**DATA FOR THE TASK**.

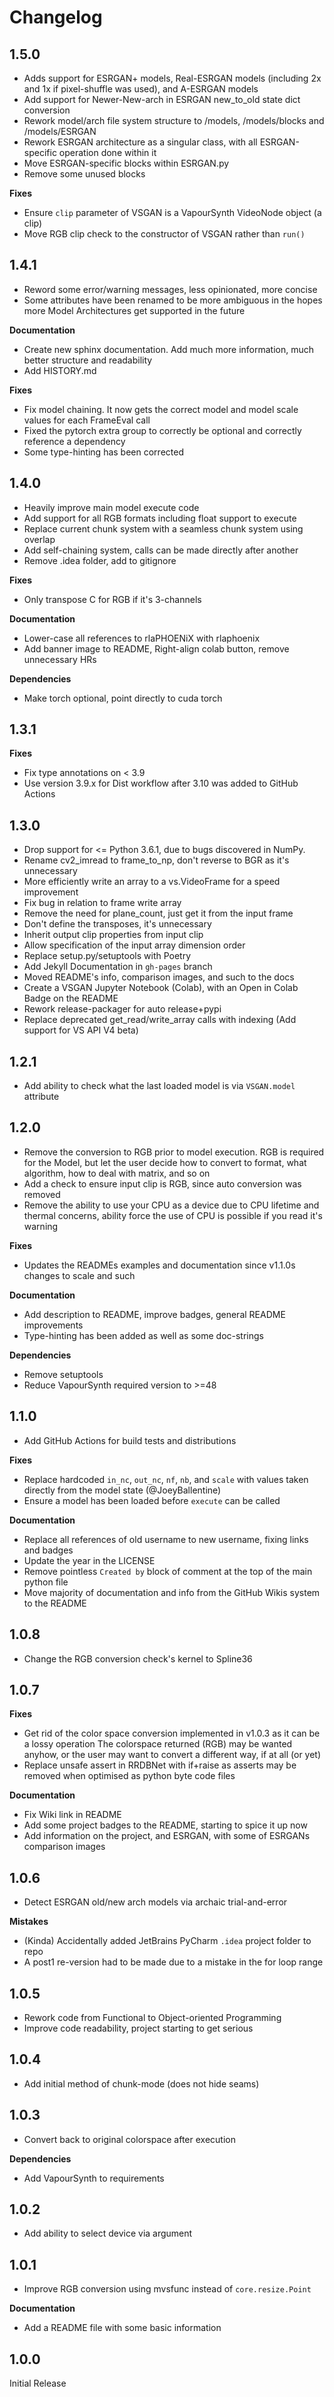 # Changelog

## 1.5.0

- Adds support for ESRGAN+ models, Real-ESRGAN models (including 2x and 1x if pixel-shuffle was used),
  and A-ESRGAN models
- Add support for Newer-New-arch in ESRGAN new_to_old state dict conversion
- Rework model/arch file system structure to /models, /models/blocks and /models/ESRGAN
- Rework ESRGAN architecture as a singular class, with all ESRGAN-specific operation done within it
- Move ESRGAN-specific blocks within ESRGAN.py
- Remove some unused blocks

**Fixes**

- Ensure `clip` parameter of VSGAN is a VapourSynth VideoNode object (a clip)
- Move RGB clip check to the constructor of VSGAN rather than `run()`

## 1.4.1

- Reword some error/warning messages, less opinionated, more concise
- Some attributes have been renamed to be more ambiguous in the hopes more Model Architectures get
  supported in the future

**Documentation**

- Create new sphinx documentation. Add much more information, much better structure and readability
- Add HISTORY.md

**Fixes**

- Fix model chaining. It now gets the correct model and model scale values for each FrameEval call
- Fixed the pytorch extra group to correctly be optional and correctly reference a dependency
- Some type-hinting has been corrected

## 1.4.0

- Heavily improve main model execute code
- Add support for all RGB formats including float support to execute
- Replace current chunk system with a seamless chunk system using overlap
- Add self-chaining system, calls can be made directly after another
- Remove .idea folder, add to gitignore

**Fixes**

- Only transpose C for RGB if it's 3-channels

**Documentation**

- Lower-case all references to rlaPHOENiX with rlaphoenix
- Add banner image to README, Right-align colab button, remove unnecessary HRs

**Dependencies**

- Make torch optional, point directly to cuda torch

## 1.3.1

**Fixes**

- Fix type annotations on < 3.9
- Use version 3.9.x for Dist workflow after 3.10 was added to GitHub Actions

## 1.3.0

- Drop support for <= Python 3.6.1, due to bugs discovered in NumPy.
- Rename cv2_imread to frame_to_np, don't reverse to BGR as it's unnecessary
- More efficiently write an array to a vs.VideoFrame for a speed improvement
- Fix bug in relation to frame write array
- Remove the need for plane_count, just get it from the input frame
- Don't define the transposes, it's unnecessary
- Inherit output clip properties from input clip
- Allow specification of the input array dimension order
- Replace setup.py/setuptools with Poetry
- Add Jekyll Documentation in `gh-pages` branch
- Moved README's info, comparison images, and such to the docs
- Create a VSGAN Jupyter Notebook (Colab), with an Open in Colab Badge on the README
- Rework release-packager for auto release+pypi
- Replace deprecated get_read/write_array calls with indexing (Add support for VS API V4 beta)

## 1.2.1

- Add ability to check what the last loaded model is via `VSGAN.model` attribute

## 1.2.0

- Remove the conversion to RGB prior to model execution. RGB is required for the Model, but let
  the user decide how to convert to format, what algorithm, how to deal with matrix, and so on
- Add a check to ensure input clip is RGB, since auto conversion was removed
- Remove the ability to use your CPU as a device due to CPU lifetime and thermal concerns, ability
  force the use of CPU is possible if you read it's warning

**Fixes**

- Updates the READMEs examples and documentation since v1.1.0s changes to scale and such

**Documentation**

- Add description to README, improve badges, general README improvements
- Type-hinting has been added as well as some doc-strings

**Dependencies**

- Remove setuptools
- Reduce VapourSynth required version to >=48

## 1.1.0

- Add GitHub Actions for build tests and distributions

**Fixes**

- Replace hardcoded `in_nc`, `out_nc`, `nf`, `nb`, and `scale` with values taken directly from the model state (@JoeyBallentine)
- Ensure a model has been loaded before `execute` can be called

**Documentation**

- Replace all references of old username to new username, fixing links and badges
- Update the year in the LICENSE
- Remove pointless `Created by` block of comment at the top of the main python file
- Move majority of documentation and info from the GitHub Wikis system to the README

## 1.0.8

- Change the RGB conversion check's kernel to Spline36

## 1.0.7

**Fixes**

- Get rid of the color space conversion implemented in v1.0.3 as it can be a lossy operation
  The colorspace returned (RGB) may be wanted anyhow, or the user may want to convert a different
  way, if at all (or yet)
- Replace unsafe assert in RRDBNet with if+raise as asserts may be removed when optimised as python byte code files

**Documentation**

- Fix Wiki link in README
- Add some project badges to the README, starting to spice it up now
- Add information on the project, and ESRGAN, with some of ESRGANs comparison images

## 1.0.6

- Detect ESRGAN old/new arch models via archaic trial-and-error

**Mistakes**

- (Kinda) Accidentally added JetBrains PyCharm `.idea` project folder to repo
- A post1 re-version had to be made due to a mistake in the for loop range

## 1.0.5

- Rework code from Functional to Object-oriented Programming
- Improve code readability, project starting to get serious

## 1.0.4

- Add initial method of chunk-mode (does not hide seams)

## 1.0.3

- Convert back to original colorspace after execution

**Dependencies**

- Add VapourSynth to requirements

## 1.0.2

- Add ability to select device via argument

## 1.0.1

- Improve RGB conversion using mvsfunc instead of `core.resize.Point`

**Documentation**

- Add a README file with some basic information

## 1.0.0

Initial Release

**WHAT YOU HAVE TO DO**. Could you set down the data exactly as given, minus its pictures?

**WRITTEN RESPONSE**.
 # Changelog

## 1.5.0

- Adds support for ESRGAN+ models, Real-ESRGAN models (including 2x and 1x if pixel-shuffle was used),
  and A-ESRGAN models
- Add support for Newer-New-arch in ESRGAN new_to_old state dict conversion
- Rework model/arch file system structure to /models, /models/blocks and /models/ESRGAN
- Rework ESRGAN architecture as a singular class, with all ESRGAN-specific operation done within it
- Move ESRGAN-specific blocks within ESRGAN.py
- Remove some unused blocks

**Fixes**

- Ensure `clip` parameter of VSGAN is a VapourSynth VideoNode object (a clip)
- Move RGB clip check to the constructor of VSGAN rather than `run()`

## 1.4.1

- Reword some error/warning messages, less opinionated, more concise
- Some attributes have been renamed to be more ambiguous in the hopes more Model Architectures get
  supported in the future

**Documentation**

- Create new sphinx documentation. Add much more information, much better structure and readability
- Add HISTORY.md

**Fixes**

- Fix model chaining. It now gets the correct model and model scale values for each FrameEval call
- Fixed the pytorch extra group to correctly be optional and correctly reference a dependency
- Some type-hinting has been corrected

## 1.4.0

- Heavily improve main model execute code
- Add support for all RGB formats including float support to execute
- Replace current chunk system with a seamless chunk system using overlap
- Add self-chaining system, calls can be made directly after another
- Remove .idea folder, add to gitignore

**Fixes**

- Only transpose C for RGB if it's 3-channels

**Documentation**

- Lower-case all references to rlaPHOENiX with rlaphoenix
- Add banner image to README, Right-align colab button, remove unnecessary HRs

**Dependencies**

- Make torch optional, point directly to cuda torch

## 1.3.1

**Fixes**

- Fix type annotations on < 3.9
- Use version 3.9.x for Dist workflow after 3.10 was added to GitHub Actions

## 1.3.0

- Drop support for <= Python 3.6.1, due to bugs discovered in NumPy.
- Rename cv2_imread to frame_to_np, don't reverse to BGR as it's unnecessary
- More efficiently write an array to a vs.VideoFrame for a speed improvement
- Fix bug in relation to frame write array
- Remove the need for plane_count, just get it from the input frame
- Don't define the transposes, it's unnecessary
- Inherit output clip properties from input clip
- Allow specification of the input array dimension order
- Replace setup.py/setuptools with Poetry
- Add Jekyll Documentation in `gh-pages` branch
- Moved README's info, comparison images, and such to the docs
- Create a VSGAN Jupyter Notebook (Colab), with an Open in Colab Badge on the README
- Rework release-packager for auto release+pypi
- Replace deprecated get_read/write_array calls with indexing (Add support for VS API V4 beta)

## 1.2.1

- Add ability to check what the last loaded model is via `VSGAN.model` attribute

## 1.2.0

- Remove the conversion to RGB prior to model execution. RGB is required for the Model, but let
  the user decide how to convert to format, what algorithm, how to deal with matrix, and so on
- Add a check to ensure input clip is RGB, since auto conversion was removed
- Remove the ability to use your CPU as a device due to CPU lifetime and thermal concerns, ability
  force the use of CPU is possible if you read it's warning

**Fixes**

- Updates the READMEs examples and documentation since v1.1.0s changes to scale and such

**Documentation**

- Add description to README, improve badges, general README improvements
- Type-hinting has been added as well as some doc-strings

**Dependencies**

- Remove setuptools
- Reduce VapourSynth required version to >=48

## 1.1.0

- Add GitHub Actions for build tests and distributions

**Fixes**

- Replace hardcoded `in_nc`, `out_nc`, `nf`, `nb`, and `scale` with values taken directly from the model state (@JoeyBallentine)
- Ensure a model has been loaded before `execute` can be called

**Documentation**

- Replace all references of old username to new username, fixing links and badges
- Update the year in the LICENSE
- Remove pointless `Created by` block of comment at the top of the main python file
- Move majority of documentation and info from the GitHub Wikis system to the README

## 1.0.8

- Change the RGB conversion check's kernel to Spline36

## 1.0.7

**Fixes**

- Get rid of the color space conversion implemented in v1.0.3 as it can be a lossy operation
  The colorspace returned (RGB) may be wanted anyhow, or the user may want to convert a different
  way, if at all (or yet)
- Replace unsafe assert in RRDBNet with if+raise as asserts may be removed when optimised as python byte code files

**Documentation**

- Fix Wiki link in README
- Add some project badges to the README, starting to spice it up now
- Add information on the project, and ESRGAN, with some of ESRGANs comparison images

## 1.0.6

- Detect ESRGAN old/new arch models via archaic trial-and-error

**Mistakes**

- (Kinda) Accidentally added JetBrains PyCharm `.idea` project folder to repo
- A post1 re-version had to be made due to a mistake in the for loop range

## 1.0.5

- Rework code from Functional to Object-oriented Programming
- Improve code readability, project starting to get serious

## 1.0.4

- Add initial method of chunk-mode (does not hide seams)

## 1.0.3

- Convert back to original colorspace after execution

**Dependencies**

- Add VapourSynth to requirements

## 1.0.2

- Add ability to select device via argument

## 1.0.1

- Improve RGB conversion using mvsfunc instead of `core.resize.Point`

**Documentation**

- Add a README file with some basic information

## 1.0.0

Initial Release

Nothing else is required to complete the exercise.